EXERCISE DETAILS: Pull every line containing "value" from the listing below.

DATA:
━━━━━━━━━━
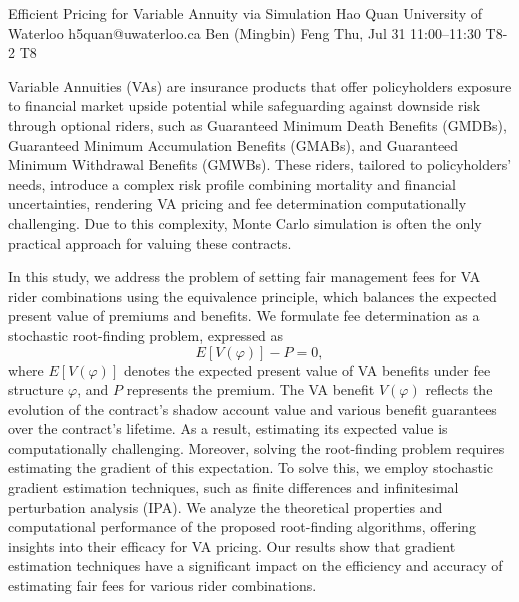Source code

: \documentclass[12pt,lettersize,oneside]{book} %
\begin{document}
\begin{talk}
\end{talk}

\begin{talk}
  {Efficient Pricing for Variable Annuity via Simulation}%
  {Hao Quan}%
  {University of Waterloo}%
  {h5quan@uwaterloo.ca}%
  {Ben (Mingbin) Feng}%
  {}%
  {Thu, Jul 31 11:00--11:30}%
  {T8-2}%
  {T8}%
  
    

Variable Annuities (VAs) are insurance products that offer policyholders exposure to financial market upside potential while safeguarding against downside risk through optional riders, such as Guaranteed Minimum Death Benefits (GMDBs), Guaranteed Minimum Accumulation Benefits (GMABs), and Guaranteed Minimum Withdrawal Benefits (GMWBs). These riders, tailored to policyholders’ needs, introduce a complex risk profile combining mortality and financial uncertainties, rendering VA pricing and fee determination computationally challenging. Due to this complexity, Monte Carlo simulation is often the only practical approach for valuing these contracts.

In this study, we address the problem of setting fair management fees for VA rider combinations using the equivalence principle, which balances the expected present value of premiums and benefits. We formulate fee determination as a stochastic root-finding problem, expressed as
\[
E[V(\varphi)] - P = 0,
\]
where \( E[V(\varphi)] \) denotes the expected present value of VA benefits under fee structure \( \varphi \), and \( P \) represents the premium. The VA benefit \( V(\varphi) \) reflects the evolution of the contract’s shadow account value and various benefit guarantees over the contract’s lifetime. As a result, estimating its expected value is computationally challenging. Moreover, solving the root-finding problem requires estimating the gradient of this expectation. To solve this, we employ stochastic gradient estimation techniques, such as finite differences and infinitesimal perturbation analysis (IPA). We analyze the theoretical properties and computational performance of the proposed root-finding algorithms, offering insights into their efficacy for VA pricing. Our results show that gradient estimation techniques have a significant impact on the efficiency and accuracy of estimating fair fees for various rider combinations.
\end{talk}
\end{document}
━━━━━━━━━━
TASK SOLUTION:
In this study, we address the problem of setting fair management fees for VA rider combinations using the equivalence principle, which balances the expected present value of premiums and benefits. We formulate fee determination as a stochastic root-finding problem, expressed as
where \( E[V(\varphi)] \) denotes the expected present value of VA benefits under fee structure \( \varphi \), and \( P \) represents the premium. The VA benefit \( V(\varphi) \) reflects the evolution of the contract’s shadow account value and various benefit guarantees over the contract’s lifetime. As a result, estimating its expected value is computationally challenging. Moreover, solving the root-finding problem requires estimating the gradient of this expectation. To solve this, we employ stochastic gradient estimation techniques, such as finite differences and infinitesimal perturbation analysis (IPA). We analyze the theoretical properties and computational performance of the proposed root-finding algorithms, offering insights into their efficacy for VA pricing. Our results show that gradient estimation techniques have a significant impact on the efficiency and accuracy of estimating fair fees for various rider combinations.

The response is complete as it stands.